Saturday, December 5, 2020

The Free Issue. Wyoming Wildlife Grizzly Bear Issue

Hideous example of European Americans hatred of nature. . . oh wait . . charming example of interaction with wildlife.  Mescalaro Apache, 1880s.

You really should read it.

Wyoming Wildlife

We've subscribed to Wyoming Wildlife, the excellent magazine of the Wyoming Game & Fish Department, for decades.  It's a great magazine.

This issue, as far as I'm aware of, is the first free issue they've ever produced.

And that's because this is the first openly lobbying issue that they've ever produced.

The topic is the delisting of Grizzly Bears as an endangered or threatened species.  

The Endangered Species has been a huge success in regard to grizzly bears, as well as wolves.  The fact that grizzly bears remain on the list in Wyoming even after twice the number needed for recovery has been long obtained and after their range has grossly exceeded what was originally set is a tribute to that fact.  Their numbers are still growing, and truth be known the Game & Fish is being conservative about their numbers and range.

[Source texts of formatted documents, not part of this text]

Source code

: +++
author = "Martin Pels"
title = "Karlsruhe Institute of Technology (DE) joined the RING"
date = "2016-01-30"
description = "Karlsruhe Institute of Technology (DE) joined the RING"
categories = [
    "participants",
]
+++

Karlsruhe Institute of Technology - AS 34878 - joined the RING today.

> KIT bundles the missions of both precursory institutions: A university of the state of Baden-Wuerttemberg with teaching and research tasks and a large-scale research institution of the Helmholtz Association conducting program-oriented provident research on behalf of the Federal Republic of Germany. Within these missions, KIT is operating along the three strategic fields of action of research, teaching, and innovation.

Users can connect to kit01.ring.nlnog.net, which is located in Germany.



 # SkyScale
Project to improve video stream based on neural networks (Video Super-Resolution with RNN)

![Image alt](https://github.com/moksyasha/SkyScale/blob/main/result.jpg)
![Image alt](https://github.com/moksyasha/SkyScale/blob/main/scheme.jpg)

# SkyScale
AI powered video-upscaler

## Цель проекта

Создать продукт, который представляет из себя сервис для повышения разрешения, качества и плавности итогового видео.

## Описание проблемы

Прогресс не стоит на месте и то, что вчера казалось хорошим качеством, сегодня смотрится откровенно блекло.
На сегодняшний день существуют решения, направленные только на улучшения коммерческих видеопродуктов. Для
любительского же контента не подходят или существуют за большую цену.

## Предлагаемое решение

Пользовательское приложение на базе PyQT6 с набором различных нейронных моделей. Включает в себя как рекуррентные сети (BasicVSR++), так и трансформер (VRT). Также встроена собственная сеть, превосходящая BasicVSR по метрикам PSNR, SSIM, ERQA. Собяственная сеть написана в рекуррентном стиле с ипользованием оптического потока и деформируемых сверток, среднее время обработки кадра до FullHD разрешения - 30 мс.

It's probably somewhat higher in terms of numbers than the Game & Fish states and the range definitely exceeds what this issue declares it to be.

The only reason that the bear remains on the list are due to the facts that: 1) the ESA is a complicated act and the procedure for desisting is accordingly complicated and: 2) the stupidity of our Federal Court system allows the remote D.C. Circuit to hear cases that have nothing whatsoever to do with Washington D. C. as a territorial jurisdiction; and 3) environmental groups don't give a rats ass about people who live in the state.

Some of that is a harsh opinion, but it's all correct.

Indeed, back in the 80s and 90s Wyomingites, and by that I mean the people who are really from here, not those who come in for work and stay awhile, found themselves under a sort of odd academic assault from those who openly advocated for turning much of Montana and Wyoming into a giant park. Their position was that these regions were losing population (which they were at the time) and living here was passé. Never mind that what was really going on was an petroleum contraction and those employed outside of that industry, particularly the natives, weren't going away at all.  Related to that way, although not organizationally, are the efforts of the bear's extreme advocates who view the entire state as essentially bear territory.

Truth be known, most Wyomingites, again those really from here, might be accepting of that view if the Game & Fish could manage them, which would mean allowing their hunting.  Otherwise, however, humans are put in the freakish position of being held to be out of nature. There's never been a period in which humans haven't been able to hunt a healthy bear population for legitimate reasons, except for the current ones.

The lawsuits that keep this idiotic situation going are always technical in matter and pretty much simply designed to throw a wrench in the works. They're always filed in the District of Columbia which, in a jurisdictional system that made sense, would never have jurisdiction over matters like this.  This means they're always heard by judges who don't have to live with their decisions in any real sense, and they're always heard by Federal judges who are part of a system which keeps them on the bench unless they commit a crime as long as they can breath.  

All of this points to several things.  The most important thing is that its time to delist the grizzly and let Wyoming manage it.

It's also time to enormously restrict the territorial jurisdiction of the D. C. Circuit down to something rational.